The Demons embraced Perth this finals series, just as Perth embraced them, and the record Optus Stadium crowd of 61,118 was behind them on Saturday night in a match that swung with the stars.

There was none brighter than superstar midfielder Christian Petracca, who kicked two outstanding goals and won the Norm Smith Medal with 40 disposals and received a roar of his own when he thanked WA for putting on "an amazing show".

DEMONS v BULLDOGS Full match coverage and stats

The connection with the Demons' last premiership team of 1964 could be made most obviously through Bayley Fritsch, who booted a game-high six goals wearing the No.31 of club legend Ron Barassi.

The connection with the Demons many eras since best made through champion Garry Lyon, who twitched nervously in the stands when the Demons fell 19 points behind early in the third quarter but then handed the premiership cup to coach Simon Goodwin and Gawn.

Garry Lyon presents the Premiership cup to Melbourne coach Simon Goodwin and captain Max Gawn after the 2021 Toyota AFL Grand Final. Picture: AFL Photos

Perth was told to treat this Grand Final like its own. Don't try to emulate Melbourne and the MCG when this beautiful city and stadium can do the event justice in its own way.

But there were aspects of the day that only Perth could provide, and others that borrowed from the home of football.

The build-up centred around the southern lawn outside Optus Stadium, with queues milling outside the Camfield pub from 8am, more than nine hours before the game.

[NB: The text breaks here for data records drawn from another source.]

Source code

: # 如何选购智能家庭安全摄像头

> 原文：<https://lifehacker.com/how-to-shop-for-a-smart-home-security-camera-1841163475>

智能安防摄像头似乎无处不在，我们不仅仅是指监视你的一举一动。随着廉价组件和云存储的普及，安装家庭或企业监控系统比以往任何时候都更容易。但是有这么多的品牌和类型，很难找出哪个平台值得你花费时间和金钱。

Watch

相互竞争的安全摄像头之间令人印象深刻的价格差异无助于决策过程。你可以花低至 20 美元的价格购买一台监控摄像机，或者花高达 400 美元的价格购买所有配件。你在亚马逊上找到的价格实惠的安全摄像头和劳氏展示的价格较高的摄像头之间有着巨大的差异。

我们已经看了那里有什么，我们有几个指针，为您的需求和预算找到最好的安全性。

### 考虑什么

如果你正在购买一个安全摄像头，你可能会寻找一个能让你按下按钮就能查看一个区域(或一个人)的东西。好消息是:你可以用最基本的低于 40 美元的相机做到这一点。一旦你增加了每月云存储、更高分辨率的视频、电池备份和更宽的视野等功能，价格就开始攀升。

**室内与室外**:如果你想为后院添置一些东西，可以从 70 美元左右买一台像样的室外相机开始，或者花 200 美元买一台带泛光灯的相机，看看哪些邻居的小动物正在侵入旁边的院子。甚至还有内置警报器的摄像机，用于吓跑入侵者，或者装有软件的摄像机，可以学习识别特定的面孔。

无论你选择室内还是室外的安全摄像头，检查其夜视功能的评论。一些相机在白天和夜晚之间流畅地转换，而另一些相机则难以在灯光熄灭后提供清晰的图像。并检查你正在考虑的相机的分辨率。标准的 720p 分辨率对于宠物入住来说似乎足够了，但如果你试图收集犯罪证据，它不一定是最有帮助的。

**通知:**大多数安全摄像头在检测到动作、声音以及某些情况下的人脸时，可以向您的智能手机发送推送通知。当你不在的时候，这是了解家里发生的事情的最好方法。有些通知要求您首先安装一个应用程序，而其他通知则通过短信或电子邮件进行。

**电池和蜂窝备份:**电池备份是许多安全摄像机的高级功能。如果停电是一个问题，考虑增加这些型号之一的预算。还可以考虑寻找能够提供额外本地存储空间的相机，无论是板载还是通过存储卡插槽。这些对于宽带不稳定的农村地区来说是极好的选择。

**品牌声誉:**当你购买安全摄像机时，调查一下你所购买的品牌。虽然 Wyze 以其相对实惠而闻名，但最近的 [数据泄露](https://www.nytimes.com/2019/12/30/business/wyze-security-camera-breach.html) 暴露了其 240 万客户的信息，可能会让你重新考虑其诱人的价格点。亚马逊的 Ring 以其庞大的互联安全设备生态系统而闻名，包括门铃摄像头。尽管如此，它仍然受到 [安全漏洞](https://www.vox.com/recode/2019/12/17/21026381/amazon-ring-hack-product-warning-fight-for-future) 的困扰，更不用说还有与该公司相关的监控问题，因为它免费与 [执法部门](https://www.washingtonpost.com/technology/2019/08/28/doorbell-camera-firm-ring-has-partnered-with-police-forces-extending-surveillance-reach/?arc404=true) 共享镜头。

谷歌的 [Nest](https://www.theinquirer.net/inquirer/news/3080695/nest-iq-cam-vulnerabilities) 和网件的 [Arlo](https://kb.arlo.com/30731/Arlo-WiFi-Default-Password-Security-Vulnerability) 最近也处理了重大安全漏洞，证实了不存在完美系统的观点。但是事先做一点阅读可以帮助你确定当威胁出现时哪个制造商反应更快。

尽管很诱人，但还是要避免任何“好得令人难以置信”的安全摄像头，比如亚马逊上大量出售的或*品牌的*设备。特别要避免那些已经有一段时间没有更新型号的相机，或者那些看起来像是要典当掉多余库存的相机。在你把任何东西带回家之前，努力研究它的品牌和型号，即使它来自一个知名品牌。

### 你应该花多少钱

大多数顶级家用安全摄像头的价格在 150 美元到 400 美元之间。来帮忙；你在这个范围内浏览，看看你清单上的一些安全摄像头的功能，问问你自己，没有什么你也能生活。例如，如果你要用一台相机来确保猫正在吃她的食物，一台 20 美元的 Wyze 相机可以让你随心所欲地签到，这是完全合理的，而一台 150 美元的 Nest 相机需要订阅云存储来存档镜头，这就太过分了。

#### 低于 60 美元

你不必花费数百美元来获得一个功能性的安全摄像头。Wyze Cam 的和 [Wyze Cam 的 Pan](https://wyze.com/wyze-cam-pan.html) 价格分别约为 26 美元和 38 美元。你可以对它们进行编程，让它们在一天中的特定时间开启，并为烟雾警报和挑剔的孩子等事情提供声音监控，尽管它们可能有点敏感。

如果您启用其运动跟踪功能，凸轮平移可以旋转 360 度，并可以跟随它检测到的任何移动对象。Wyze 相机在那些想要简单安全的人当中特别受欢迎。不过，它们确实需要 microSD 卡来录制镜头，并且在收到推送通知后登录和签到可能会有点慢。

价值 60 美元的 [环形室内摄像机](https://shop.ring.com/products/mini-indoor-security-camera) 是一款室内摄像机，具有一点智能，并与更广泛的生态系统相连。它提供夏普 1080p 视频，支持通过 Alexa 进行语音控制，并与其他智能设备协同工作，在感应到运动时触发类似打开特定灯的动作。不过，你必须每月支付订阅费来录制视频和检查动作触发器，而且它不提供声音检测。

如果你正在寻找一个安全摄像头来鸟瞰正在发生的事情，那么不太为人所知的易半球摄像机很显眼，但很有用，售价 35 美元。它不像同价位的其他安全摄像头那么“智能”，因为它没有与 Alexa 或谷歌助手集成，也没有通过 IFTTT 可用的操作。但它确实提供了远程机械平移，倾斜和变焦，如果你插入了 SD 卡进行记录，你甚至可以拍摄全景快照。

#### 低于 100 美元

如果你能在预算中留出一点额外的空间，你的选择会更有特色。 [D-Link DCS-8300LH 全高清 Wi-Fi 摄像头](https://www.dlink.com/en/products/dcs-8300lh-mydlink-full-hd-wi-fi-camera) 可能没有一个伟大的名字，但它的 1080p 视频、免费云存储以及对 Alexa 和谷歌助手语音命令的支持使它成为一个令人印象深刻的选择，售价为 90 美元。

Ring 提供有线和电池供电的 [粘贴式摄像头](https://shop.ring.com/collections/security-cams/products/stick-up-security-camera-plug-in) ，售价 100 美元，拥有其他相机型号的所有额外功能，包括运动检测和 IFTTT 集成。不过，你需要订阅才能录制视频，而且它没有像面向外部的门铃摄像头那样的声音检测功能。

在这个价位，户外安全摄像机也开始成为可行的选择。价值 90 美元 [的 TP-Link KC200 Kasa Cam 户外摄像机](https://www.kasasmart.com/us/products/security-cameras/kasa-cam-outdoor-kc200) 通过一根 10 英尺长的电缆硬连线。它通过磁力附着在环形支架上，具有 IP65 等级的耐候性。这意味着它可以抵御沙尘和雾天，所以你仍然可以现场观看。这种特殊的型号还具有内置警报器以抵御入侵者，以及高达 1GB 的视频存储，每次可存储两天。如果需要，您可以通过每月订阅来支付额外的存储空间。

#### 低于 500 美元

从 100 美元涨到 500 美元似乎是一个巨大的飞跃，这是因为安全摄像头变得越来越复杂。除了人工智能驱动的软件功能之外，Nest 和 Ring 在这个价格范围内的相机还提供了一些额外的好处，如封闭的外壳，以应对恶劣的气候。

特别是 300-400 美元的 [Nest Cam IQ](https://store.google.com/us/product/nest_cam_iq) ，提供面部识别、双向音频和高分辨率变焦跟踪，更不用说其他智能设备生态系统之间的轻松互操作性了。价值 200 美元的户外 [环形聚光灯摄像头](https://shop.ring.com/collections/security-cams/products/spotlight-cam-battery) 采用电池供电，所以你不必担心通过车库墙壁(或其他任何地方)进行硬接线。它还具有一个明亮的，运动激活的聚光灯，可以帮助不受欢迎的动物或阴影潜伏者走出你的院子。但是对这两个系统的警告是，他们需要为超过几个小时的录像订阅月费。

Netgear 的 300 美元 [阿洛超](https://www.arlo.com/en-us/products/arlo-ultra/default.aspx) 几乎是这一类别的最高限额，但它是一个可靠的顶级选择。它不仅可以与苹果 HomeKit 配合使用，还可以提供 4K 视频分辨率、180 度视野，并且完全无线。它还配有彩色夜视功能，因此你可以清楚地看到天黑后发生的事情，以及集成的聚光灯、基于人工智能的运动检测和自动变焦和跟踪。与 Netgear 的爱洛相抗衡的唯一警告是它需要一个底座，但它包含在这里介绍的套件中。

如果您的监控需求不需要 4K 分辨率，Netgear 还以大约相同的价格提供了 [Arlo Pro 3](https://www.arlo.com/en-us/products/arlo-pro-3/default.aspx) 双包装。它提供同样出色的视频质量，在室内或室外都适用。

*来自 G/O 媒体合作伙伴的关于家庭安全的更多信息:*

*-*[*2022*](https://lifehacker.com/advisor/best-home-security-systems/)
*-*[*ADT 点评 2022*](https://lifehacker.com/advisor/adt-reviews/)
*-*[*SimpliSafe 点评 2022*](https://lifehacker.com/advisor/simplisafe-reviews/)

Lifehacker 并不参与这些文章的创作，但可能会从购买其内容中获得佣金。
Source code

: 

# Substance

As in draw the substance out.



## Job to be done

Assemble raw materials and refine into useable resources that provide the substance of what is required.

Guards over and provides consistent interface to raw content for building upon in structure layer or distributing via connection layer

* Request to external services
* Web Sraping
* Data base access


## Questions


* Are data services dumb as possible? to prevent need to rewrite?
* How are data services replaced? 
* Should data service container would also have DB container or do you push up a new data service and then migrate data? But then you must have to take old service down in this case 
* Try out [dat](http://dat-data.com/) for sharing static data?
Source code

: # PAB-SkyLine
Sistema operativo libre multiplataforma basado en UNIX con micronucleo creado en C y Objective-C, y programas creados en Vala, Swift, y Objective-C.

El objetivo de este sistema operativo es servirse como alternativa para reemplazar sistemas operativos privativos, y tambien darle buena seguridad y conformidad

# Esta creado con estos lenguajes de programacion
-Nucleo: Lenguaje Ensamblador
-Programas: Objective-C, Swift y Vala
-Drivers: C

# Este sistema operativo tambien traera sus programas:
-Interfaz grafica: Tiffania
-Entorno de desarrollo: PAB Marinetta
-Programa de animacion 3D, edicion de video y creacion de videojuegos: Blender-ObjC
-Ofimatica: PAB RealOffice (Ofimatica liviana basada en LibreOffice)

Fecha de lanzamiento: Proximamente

Around it, radio stations set up their outside broadcasts, handball competitions drew the kids, and fans queued for new merchandise to support their team, if only for that day.

Fans mill around outside Optus Stadium before the 2021 Toyota AFL Grand Final match between Melbourne and the Western Bulldogs. Picture: AFL Photos

You could spot the occasional diehard too, in their faded beanies and worn scarves. More than anything, the terrified looks on their faces and vacant stares gave them away. These were hours to be endured, not enjoyed.

Fans streamed across the Matagarup Bridge, leading to the Nicky Winmar statue, where fans lingered to meet mates. They didn't have the choice of 'Lethal' or 'KB', or Norm Smith or Jim Stynes, whose carvings would have popular meeting spots today. 

But Nicky has quickly become that spot at the four-year old Optus Stadium, and more will follow as the history of the venue grows.

On the concourse, local figures took centre stage. Fremantle coach Justin Longmuir analysed the match on radio as fans gathered to listen to the coach many of them would be hoping gets to experience this day himself soon.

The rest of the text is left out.